I had my soil tested...but what do the results mean?
Given the way this winter has gone so far, it’s possible the ground will thaw soon if it hasn’t already. That gives gardeners a prime opportunity to take their spring soil samples earlier than normal. But, sending in the sample is only the first step, next you will need to make sense of the results that come back.
When you receive your results, the first thing to look at is the pH of your soil. pH measures acidity and the number seven represents neutral. Anything below a seven means your soil is acidic; anything above a seven means your soil is alkaline. Plants generally prefer slightly acidic soils with pH values between six and 6.5. Of course there are some notable exceptions such as blueberries, which thrive at pH levels between 4.5 and five.
If your soil pH is out of line with what you want to grow, you can add lime to increase the pH or sulfur to decrease it. The recommendations section of your soil test result sheet will tell you what and how much you need.
Next you want to look at the nutrients. Three of the most important plant nutrients are nitrogen, phosphorus, and potassium.
Nitrogen levels change quickly in the soil and aren't easy to test accurately. UNH doesn’t test nitrogen, instead, we make recommendations on how much nitrogen fertilizer to add based on what your crop needs.
Organic matter contains nitrogen. The soil test will tell you the percentage of organic matter you have in your soil and will “credit” you a certain amount of nitrogen for it. This will minimize the risk of applying excess nitrogen which might then wash out of your soil and into surrounding waterways.
Phosphorus levels in the soil tend to be high here in New Hampshire, particularly if your garden has received a lot of compost or manure in the past. This is because when you supply the right amount of compost and manure to meet the crops nitrogen needs for the year you also put on more phosphorus than you need.

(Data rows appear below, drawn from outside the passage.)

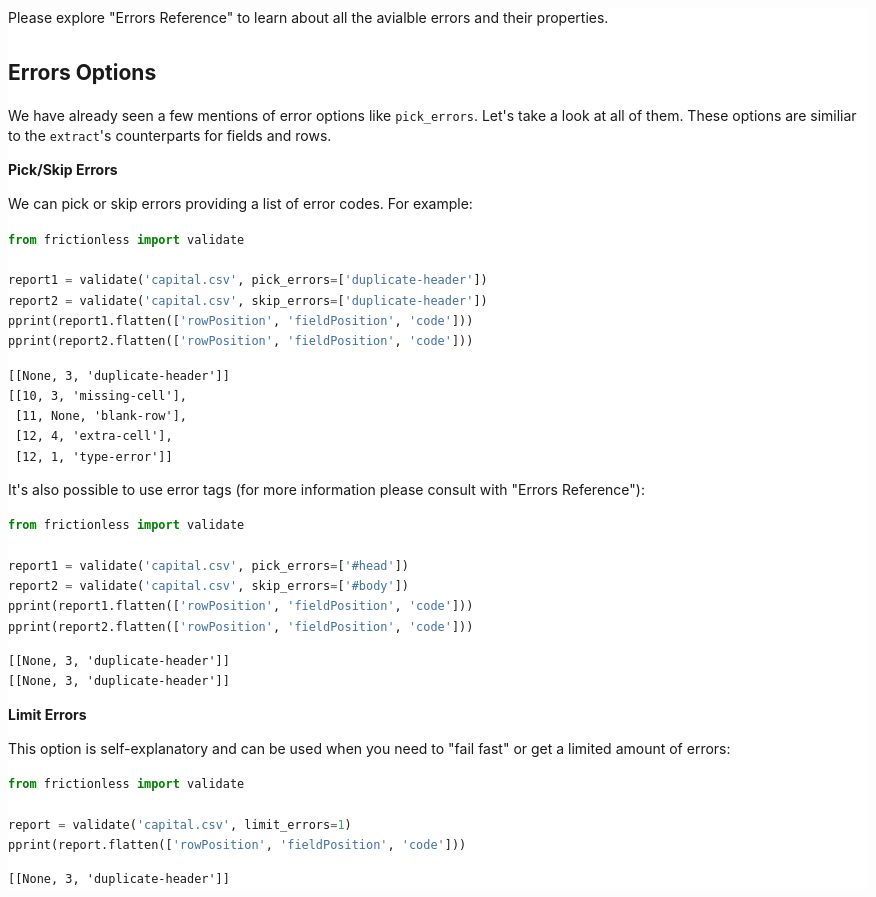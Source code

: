 Please explore "Errors Reference" to learn about all the avialble errors and their properties.

## Errors Options

We have already seen a few mentions of error options like `pick_errors`. Let's take a look at all of them. These options are similiar to the `extract`'s counterparts for fields and rows.

**Pick/Skip Errors**

We can pick or skip errors providing a list of error codes. For example:


```python
from frictionless import validate

report1 = validate('capital.csv', pick_errors=['duplicate-header'])
report2 = validate('capital.csv', skip_errors=['duplicate-header'])
pprint(report1.flatten(['rowPosition', 'fieldPosition', 'code']))
pprint(report2.flatten(['rowPosition', 'fieldPosition', 'code']))
```

    [[None, 3, 'duplicate-header']]
    [[10, 3, 'missing-cell'],
     [11, None, 'blank-row'],
     [12, 4, 'extra-cell'],
     [12, 1, 'type-error']]


It's also possible to use error tags (for more information please consult with "Errors Reference"):


```python
from frictionless import validate

report1 = validate('capital.csv', pick_errors=['#head'])
report2 = validate('capital.csv', skip_errors=['#body'])
pprint(report1.flatten(['rowPosition', 'fieldPosition', 'code']))
pprint(report2.flatten(['rowPosition', 'fieldPosition', 'code']))
```

    [[None, 3, 'duplicate-header']]
    [[None, 3, 'duplicate-header']]


**Limit Errors**

This option is self-explanatory and can be used when you need to "fail fast" or get a limited amount of errors:


```python
from frictionless import validate

report = validate('capital.csv', limit_errors=1)
pprint(report.flatten(['rowPosition', 'fieldPosition', 'code']))
```

    [[None, 3, 'duplicate-header']]

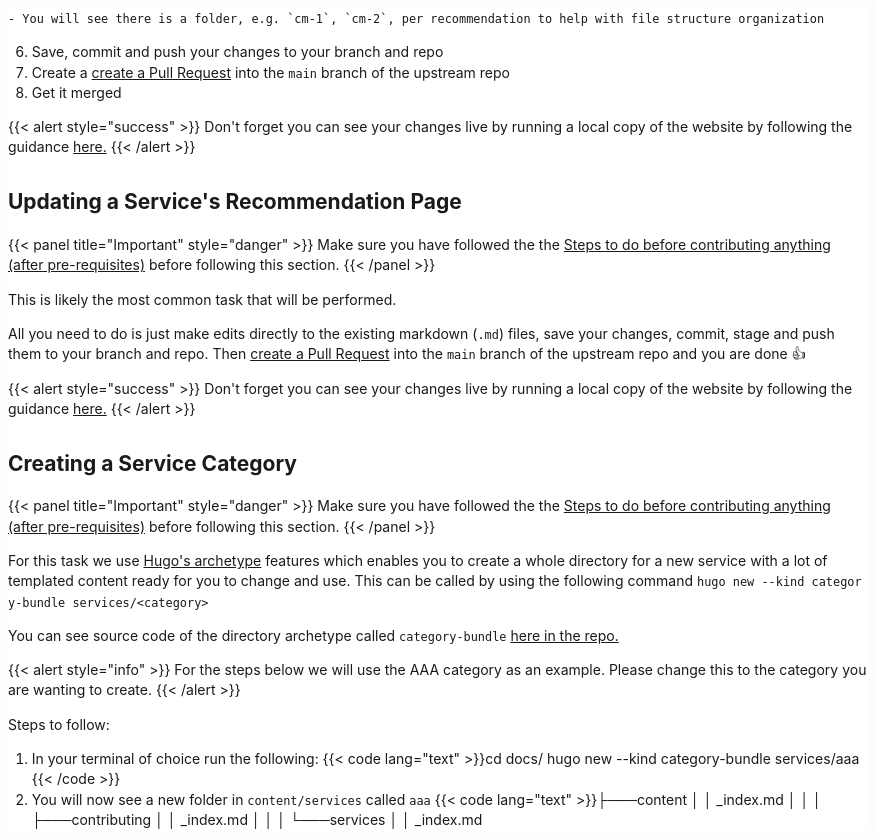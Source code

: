     - You will see there is a folder, e.g. `cm-1`, `cm-2`, per recommendation to help with file structure organization
6. Save, commit and push your changes to your branch and repo
7. Create a [create a Pull Request](https://docs.github.com/pull-requests/collaborating-with-pull-requests/proposing-changes-to-your-work-with-pull-requests/creating-a-pull-request) into the `main` branch of the upstream repo
8. Get it merged

{{< alert style="success" >}}
Don't forget you can see your changes live by running a local copy of the website by following the guidance [here.](#run-and-access-a-local-copy-during-development)
{{< /alert >}}

## Updating a Service's Recommendation Page

{{< panel title="Important" style="danger" >}}
Make sure you have followed the the [Steps to do before contributing anything (after pre-requisites)](#steps-to-do-before-contributing-anything-after-pre-requisites) before following this section.
{{< /panel >}}

This is likely the most common task that will be performed.

All you need to do is just make edits directly to the existing markdown (`.md`) files, save your changes, commit, stage and push them to your branch and repo. Then [create a Pull Request](https://docs.github.com/pull-requests/collaborating-with-pull-requests/proposing-changes-to-your-work-with-pull-requests/creating-a-pull-request) into the `main` branch of the upstream repo and you are done 👍

{{< alert style="success" >}}
Don't forget you can see your changes live by running a local copy of the website by following the guidance [here.](#run-and-access-a-local-copy-during-development)
{{< /alert >}}

## Creating a Service Category

{{< panel title="Important" style="danger" >}}
Make sure you have followed the the [Steps to do before contributing anything (after pre-requisites)](#steps-to-do-before-contributing-anything-after-pre-requisites) before following this section.
{{< /panel >}}

For this task we use [Hugo's archetype](https://gohugo.io/content-management/archetypes/) features which enables you to create a whole directory for a new service with a lot of templated content ready for you to change and use. This can be called by using the following command `hugo new --kind category-bundle services/<category>`

You can see source code of the directory archetype called `category-bundle` [here in the repo.](https://github.com/Azure/Azure-Proactive-Resiliency-Library/tree/main/docs/archetypes/category-bundle)

{{< alert style="info" >}}
For the steps below we will use the AAA category as an example. Please change this to the category you are wanting to create.
{{< /alert >}}

Steps to follow:

1. In your terminal of choice run the following:
{{< code lang="text" >}}cd docs/
hugo new --kind category-bundle services/aaa
{{< /code >}}
2. You will now see a new folder in `content/services` called `aaa`
{{< code lang="text" >}}├───content
│   │   _index.md
│   │
│   ├───contributing
│   │       _index.md
│   │
│   └───services
│       │   _index.md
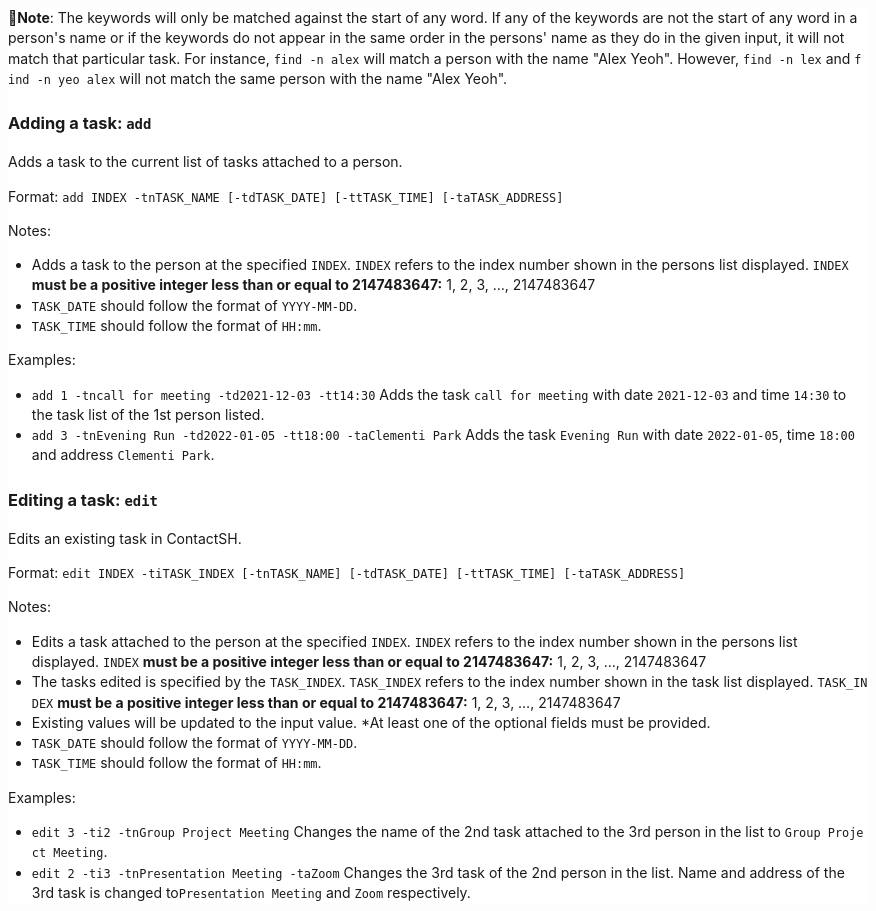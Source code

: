 <div markdown="span" class="alert alert-primary">

:memo:**Note**: The keywords will only be matched against the start of any word. If any of the keywords are not the
start of any word in a person's name or if the keywords do not appear in the same order in the persons' name as they do
in the given input, it will not match that particular task. For instance, `find -n alex` will match a person with
the name "Alex Yeoh". However, `find -n lex` and `find -n yeo alex` will not match the same person with the name
"Alex Yeoh".
</div>

### Adding a task: `add`

Adds a task to the current list of tasks attached to a person.

Format: `add INDEX -tnTASK_NAME [-tdTASK_DATE] [-ttTASK_TIME] [-taTASK_ADDRESS]`

Notes:

* Adds a task to the person at the specified `INDEX`. `INDEX` refers to the index number shown in the persons list displayed. `INDEX` **must be a positive integer less than or equal to 2147483647:** 1, 2, 3, …​, 2147483647
* `TASK_DATE` should follow the format of `YYYY-MM-DD`.
* `TASK_TIME` should follow the format of `HH:mm`.

Examples:
* `add 1 -tncall for meeting -td2021-12-03 -tt14:30` Adds the task `call for meeting` with date `2021-12-03` and time `14:30` to the task list of the 1st person listed.
* `add 3 -tnEvening Run -td2022-01-05 -tt18:00 -taClementi Park` Adds the task `Evening Run` with date `2022-01-05`, time `18:00` and address `Clementi Park`.

### Editing a task: `edit`

Edits an existing task in ContactSH.

Format: `edit INDEX -tiTASK_INDEX [-tnTASK_NAME] [-tdTASK_DATE] [-ttTASK_TIME] [-taTASK_ADDRESS]`

Notes:

* Edits a task attached to the person at the specified `INDEX`. `INDEX` refers to the index number shown in the persons list displayed. `INDEX` **must be a positive integer less than or equal to 2147483647:** 1, 2, 3, …​, 2147483647
* The tasks edited  is specified by the `TASK_INDEX`. `TASK_INDEX` refers to the index number shown in the task list displayed. `TASK_INDEX` **must be a positive integer less than or equal to 2147483647:** 1, 2, 3, …​, 2147483647
* Existing values will be updated to the input value.
  *At least one of the optional fields must be provided.
* `TASK_DATE` should follow the format of `YYYY-MM-DD`.
* `TASK_TIME` should follow the format of `HH:mm`.

Examples:

* `edit 3 -ti2 -tnGroup Project Meeting` Changes the name of the 2nd task attached to the 3rd person in the list to `Group Project Meeting`.
* `edit 2 -ti3 -tnPresentation Meeting -taZoom` Changes the 3rd task of the 2nd person in the list. Name and address of the 3rd task is changed to`Presentation Meeting` and `Zoom` respectively.
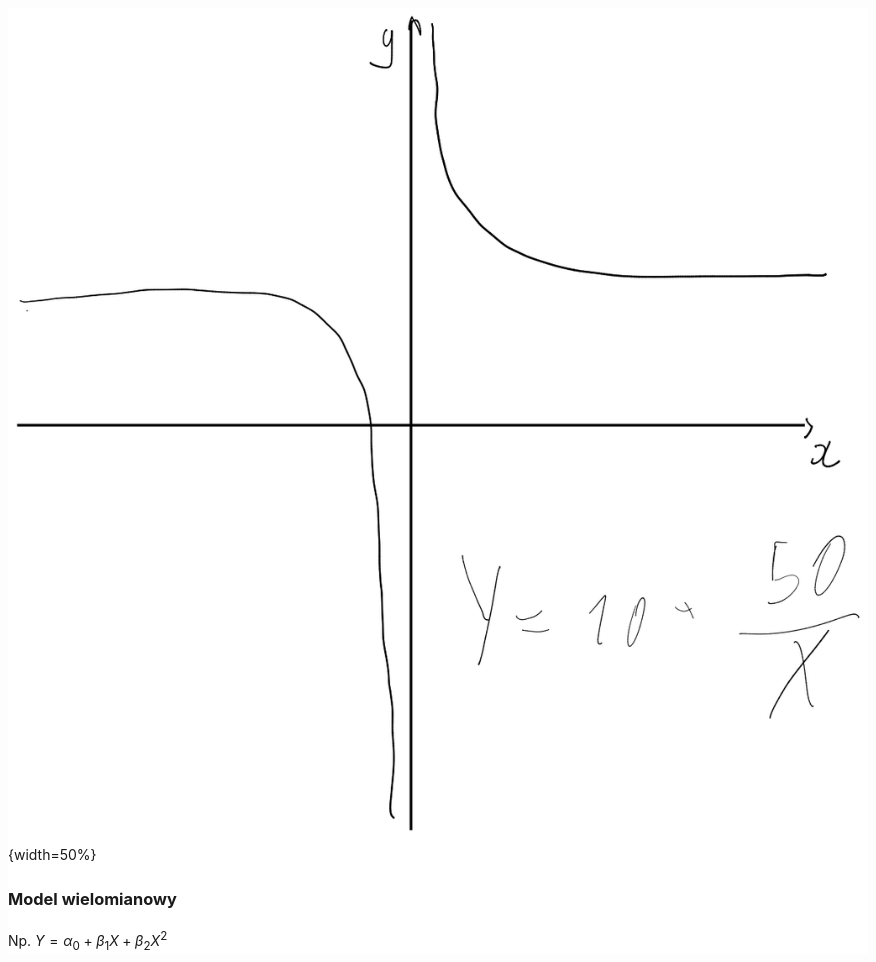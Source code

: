 ![wykres](assets/E-wyk5-rys4.png){width=50%}


### Model wielomianowy

Np. $Y = \alpha_0 + \beta_1 X + \beta_2 X^2$
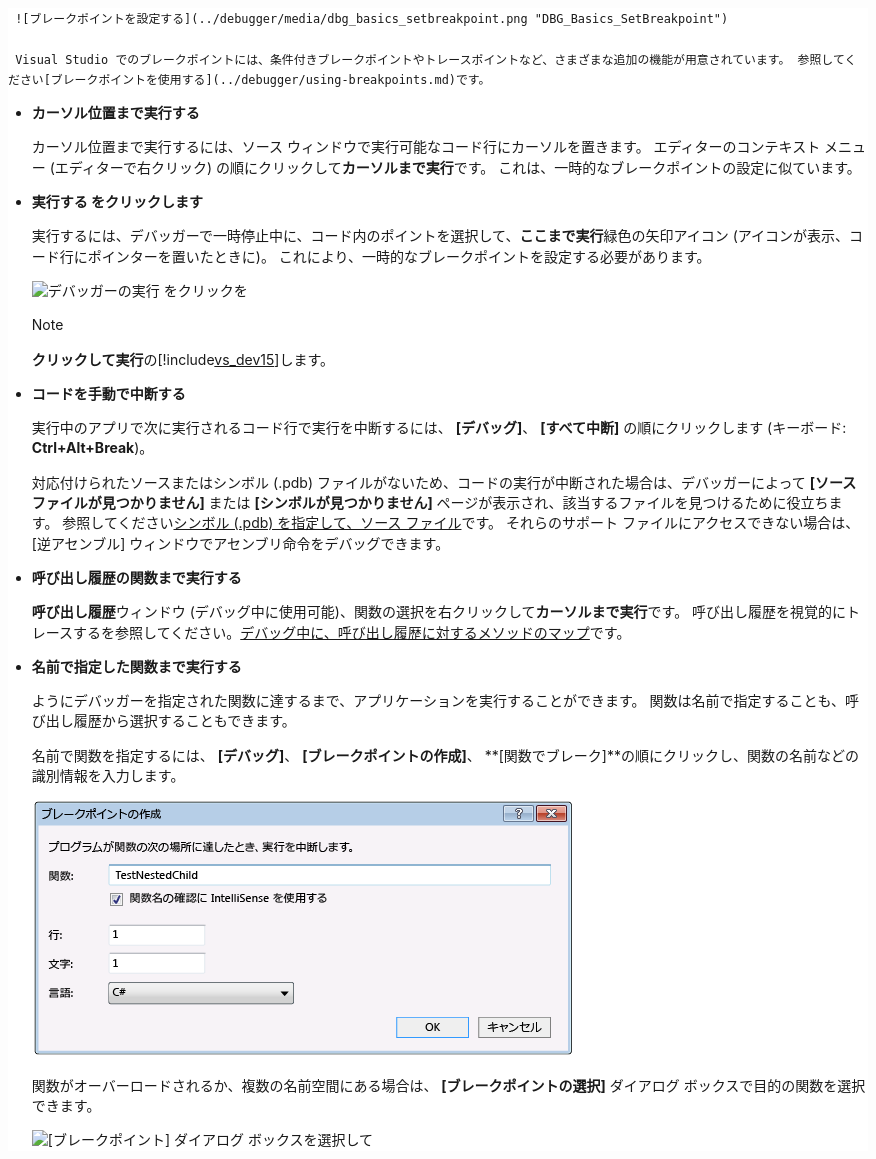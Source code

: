      ![ブレークポイントを設定する](../debugger/media/dbg_basics_setbreakpoint.png "DBG_Basics_SetBreakpoint")  
  
     Visual Studio でのブレークポイントには、条件付きブレークポイントやトレースポイントなど、さまざまな追加の機能が用意されています。 参照してください[ブレークポイントを使用する](../debugger/using-breakpoints.md)です。  
  
-   **カーソル位置まで実行する**  
  
     カーソル位置まで実行するには、ソース ウィンドウで実行可能なコード行にカーソルを置きます。 エディターのコンテキスト メニュー (エディターで右クリック) の順にクリックして**カーソルまで実行**です。 これは、一時的なブレークポイントの設定に似ています。

-   **実行する をクリックします** 

    実行するには、デバッガーで一時停止中に、コード内のポイントを選択して、**ここまで実行**緑色の矢印アイコン (アイコンが表示、コード行にポインターを置いたときに)。 これにより、一時的なブレークポイントを設定する必要があります。

    ![デバッガーの実行 をクリックを](../debugger/media/dbg-run-to-click.png "DbgRunToClick") 

    > [!NOTE]
    > **クリックして実行**の[!include[vs_dev15](../misc/includes/vs_dev15_md.md)]します。
  
-   **コードを手動で中断する**  
  
     実行中のアプリで次に実行されるコード行で実行を中断するには、 **[デバッグ]**、 **[すべて中断]** の順にクリックします (キーボード: **Ctrl+Alt+Break**)。 
  
     対応付けられたソースまたはシンボル (.pdb) ファイルがないため、コードの実行が中断された場合は、デバッガーによって **[ソース ファイルが見つかりません]** または **[シンボルが見つかりません]** ページが表示され、該当するファイルを見つけるために役立ちます。 参照してください[シンボル (.pdb) を指定して、ソース ファイル](../debugger/specify-symbol-dot-pdb-and-source-files-in-the-visual-studio-debugger.md)です。 それらのサポート ファイルにアクセスできない場合は、[逆アセンブル] ウィンドウでアセンブリ命令をデバッグできます。  
  
-   **呼び出し履歴の関数まで実行する**  
  
     **呼び出し履歴**ウィンドウ (デバッグ中に使用可能)、関数の選択を右クリックして**カーソルまで実行**です。 呼び出し履歴を視覚的にトレースするを参照してください。[デバッグ中に、呼び出し履歴に対するメソッドのマップ](../debugger/map-methods-on-the-call-stack-while-debugging-in-visual-studio.md)です。  
  
-   **名前で指定した関数まで実行する**  
  
     ようにデバッガーを指定された関数に達するまで、アプリケーションを実行することができます。 関数は名前で指定することも、呼び出し履歴から選択することもできます。  
  
     名前で関数を指定するには、 **[デバッグ]**、 **[ブレークポイントの作成]**、 **[関数でブレーク]**の順にクリックし、関数の名前などの識別情報を入力します。  
  
     ![[ブレークポイント] ダイアログ ボックス](../debugger/media/dbg_execution_newbreakpoint.png "DBG_Execution_NewBreakpoint")  
  
     関数がオーバーロードされるか、複数の名前空間にある場合は、 **[ブレークポイントの選択]** ダイアログ ボックスで目的の関数を選択できます。  
  
     ![[ブレークポイント] ダイアログ ボックスを選択して](../debugger/media/dbg_execution_overloadedbreakpoints.png "DBG_Execution_OverloadedBreakpoints")  
  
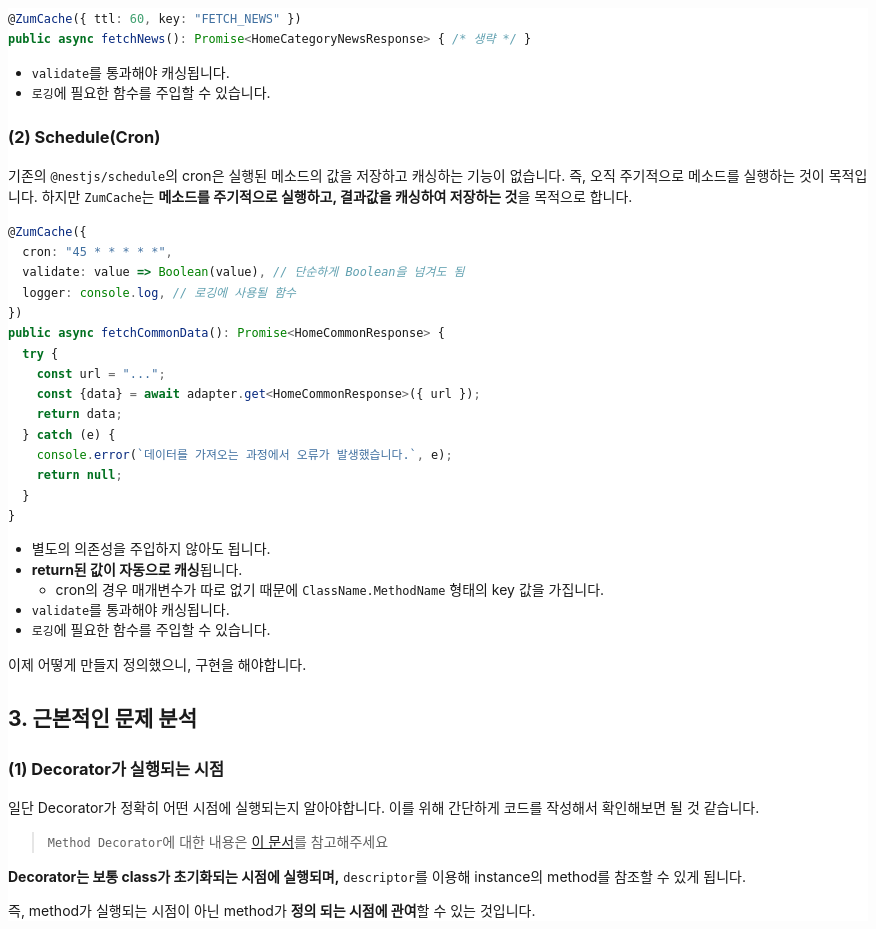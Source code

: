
 ```typescript
@ZumCache({ ttl: 60, key: "FETCH_NEWS" })
public async fetchNews(): Promise<HomeCategoryNewsResponse> { /* 생략 */ }
```

- `validate`를 통과해야 캐싱됩니다.
- `로깅`에 필요한 함수를 주입할 수 있습니다.

### (2) Schedule(Cron)

기존의 `@nestjs/schedule`의 cron은 실행된 메소드의 값을 저장하고 캐싱하는 기능이 없습니다.
즉, 오직 주기적으로 메소드를 실행하는 것이 목적입니다.
하지만 `ZumCache`는 **메소드를 주기적으로 실행하고, 결과값을 캐싱하여 저장하는 것**을 목적으로 합니다.

```typescript
@ZumCache({
  cron: "45 * * * * *",
  validate: value => Boolean(value), // 단순하게 Boolean을 넘겨도 됨
  logger: console.log, // 로깅에 사용될 함수
})
public async fetchCommonData(): Promise<HomeCommonResponse> {
  try {
    const url = "...";
    const {data} = await adapter.get<HomeCommonResponse>({ url });
    return data;
  } catch (e) {
    console.error(`데이터를 가져오는 과정에서 오류가 발생했습니다.`, e);
    return null;
  }
}
```

- 별도의 의존성을 주입하지 않아도 됩니다.
- **return된 값이 자동으로 캐싱**됩니다.
  - cron의 경우 매개변수가 따로 없기 때문에 `ClassName.MethodName` 형태의 key 값을 가집니다.
- `validate`를 통과해야 캐싱됩니다.
- `로깅`에 필요한 함수를 주입할 수 있습니다.

이제 어떻게 만들지 정의했으니, 구현을 해야합니다.

## 3. 근본적인 문제 분석

### (1) Decorator가 실행되는 시점

일단 Decorator가 정확히 어떤 시점에 실행되는지 알아야합니다.
이를 위해 간단하게 코드를 작성해서 확인해보면 될 것 같습니다.

> `Method Decorator`에 대한 내용은 [이 문서](https://www.typescriptlang.org/docs/handbook/decorators.html#method-decorators)를 참고해주세요


**Decorator는 보통 class가 초기화되는 시점에 실행되며,**
`descriptor`를 이용해 instance의 method를 참조할 수 있게 됩니다.

즉, method가 실행되는 시점이 아닌 method가 **정의 되는 시점에 관여**할 수 있는 것입니다.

If the level in your soil is excessive you will likely get a recommendation to limit or even stop your use of manures and composts until the levels start to come back down.
High levels of phosphorus in the soil are a concern primarily because the phosphorus could wash into waterways causing excess algae growth. If your phosphorus levels are too high, the best thing you can do is to keep plants growing in that spot to use up the phosphorus and minimize the risk of erosion.
Potassium helps your plants resist drought and may be low in your soil depending on how you or previous owners have historically used the land. If that is the case, the recommendations will tell you how much potassium to add and give you some examples of products that contain it.
Calcium and magnesium are also considered major plant nutrients. Magnesium helps your plants photosynthesize and calcium is important for plant growth. Lime products contain calcium and in some cases magnesium. Other products may also be used if you need calcium or magnesium but don't need to adjust your pH. In fact, if your grandparents used Epsom salts in their garden, they were most likely trying to increase the amount of magnesium in their soils.
Finally, your soil test will also give you a value for the amount of lead in your soil and tell you whether or not that level is potentially harmful. Old landfills, factory sites or gardens near older homes with lead paint on the siding are the most likely places to find high levels of lead.